Activity: If a line in the listing below has the string "many", copy it out.

══════

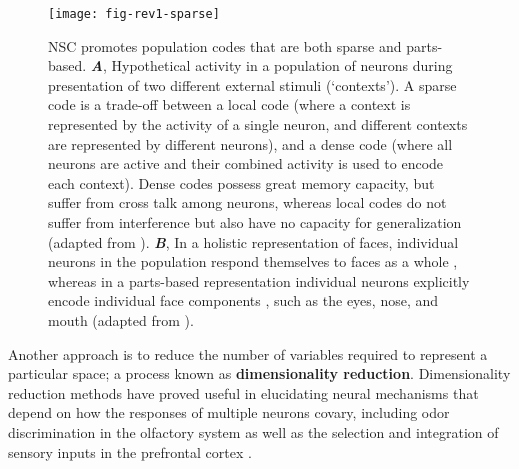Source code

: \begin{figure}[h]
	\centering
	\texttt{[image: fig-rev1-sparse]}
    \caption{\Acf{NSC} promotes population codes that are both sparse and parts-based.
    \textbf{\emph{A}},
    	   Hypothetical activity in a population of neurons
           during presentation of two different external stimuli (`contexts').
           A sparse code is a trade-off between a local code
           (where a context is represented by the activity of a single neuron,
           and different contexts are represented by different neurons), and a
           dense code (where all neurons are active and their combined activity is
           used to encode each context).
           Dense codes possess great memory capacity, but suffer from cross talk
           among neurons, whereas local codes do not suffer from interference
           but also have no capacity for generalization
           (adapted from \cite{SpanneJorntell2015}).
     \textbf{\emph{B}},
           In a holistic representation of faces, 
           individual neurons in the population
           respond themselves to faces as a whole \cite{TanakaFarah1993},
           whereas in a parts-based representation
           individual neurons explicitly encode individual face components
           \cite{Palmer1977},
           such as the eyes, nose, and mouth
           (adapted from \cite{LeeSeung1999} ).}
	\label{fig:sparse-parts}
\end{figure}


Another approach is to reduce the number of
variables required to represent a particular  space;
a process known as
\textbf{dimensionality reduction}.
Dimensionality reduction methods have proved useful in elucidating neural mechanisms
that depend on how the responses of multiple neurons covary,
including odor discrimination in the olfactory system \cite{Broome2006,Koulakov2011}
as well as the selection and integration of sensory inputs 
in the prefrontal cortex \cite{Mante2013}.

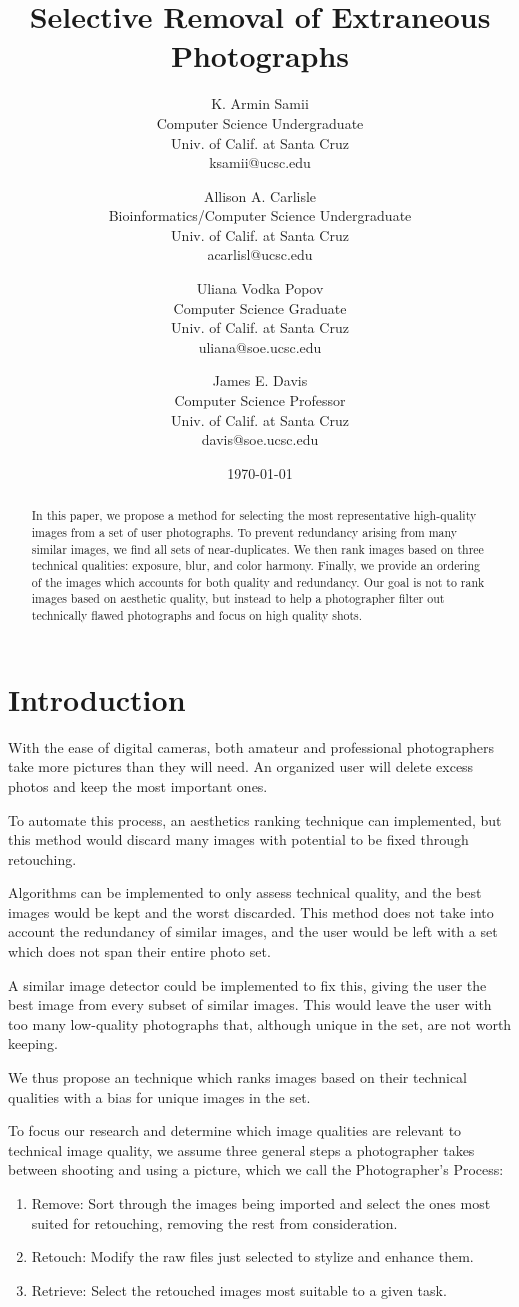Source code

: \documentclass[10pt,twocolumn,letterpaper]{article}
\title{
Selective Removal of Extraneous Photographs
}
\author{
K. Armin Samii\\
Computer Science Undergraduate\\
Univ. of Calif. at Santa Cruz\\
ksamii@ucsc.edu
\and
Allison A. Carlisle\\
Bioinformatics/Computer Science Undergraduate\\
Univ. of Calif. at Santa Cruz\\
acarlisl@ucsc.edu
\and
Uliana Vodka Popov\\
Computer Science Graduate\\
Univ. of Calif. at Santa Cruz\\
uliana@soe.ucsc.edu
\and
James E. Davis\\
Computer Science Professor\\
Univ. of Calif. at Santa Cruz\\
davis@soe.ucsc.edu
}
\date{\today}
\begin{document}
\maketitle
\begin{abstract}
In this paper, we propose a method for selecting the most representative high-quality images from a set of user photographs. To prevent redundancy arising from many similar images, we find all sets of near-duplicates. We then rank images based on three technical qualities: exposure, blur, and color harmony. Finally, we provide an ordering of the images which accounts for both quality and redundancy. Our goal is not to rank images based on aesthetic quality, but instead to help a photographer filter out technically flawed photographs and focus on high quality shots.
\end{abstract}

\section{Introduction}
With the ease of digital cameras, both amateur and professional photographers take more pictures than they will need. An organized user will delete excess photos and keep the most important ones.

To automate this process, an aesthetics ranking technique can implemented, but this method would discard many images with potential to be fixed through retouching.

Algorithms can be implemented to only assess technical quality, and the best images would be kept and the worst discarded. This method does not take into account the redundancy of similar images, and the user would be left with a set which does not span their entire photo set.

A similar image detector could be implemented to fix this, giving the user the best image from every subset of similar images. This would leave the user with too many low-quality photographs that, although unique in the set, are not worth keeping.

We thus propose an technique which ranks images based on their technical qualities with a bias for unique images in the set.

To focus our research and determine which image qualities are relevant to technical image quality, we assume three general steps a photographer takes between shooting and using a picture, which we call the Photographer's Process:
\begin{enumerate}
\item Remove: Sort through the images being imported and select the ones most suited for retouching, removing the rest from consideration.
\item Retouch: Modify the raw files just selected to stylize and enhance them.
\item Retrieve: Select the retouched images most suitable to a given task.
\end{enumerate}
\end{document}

══════

Solution to the exercise:
In this paper, we propose a method for selecting the most representative high-quality images from a set of user photographs. To prevent redundancy arising from many similar images, we find all sets of near-duplicates. We then rank images based on three technical qualities: exposure, blur, and color harmony. Finally, we provide an ordering of the images which accounts for both quality and redundancy. Our goal is not to rank images based on aesthetic quality, but instead to help a photographer filter out technically flawed photographs and focus on high quality shots.
To automate this process, an aesthetics ranking technique can implemented, but this method would discard many images with potential to be fixed through retouching.
A similar image detector could be implemented to fix this, giving the user the best image from every subset of similar images. This would leave the user with too many low-quality photographs that, although unique in the set, are not worth keeping.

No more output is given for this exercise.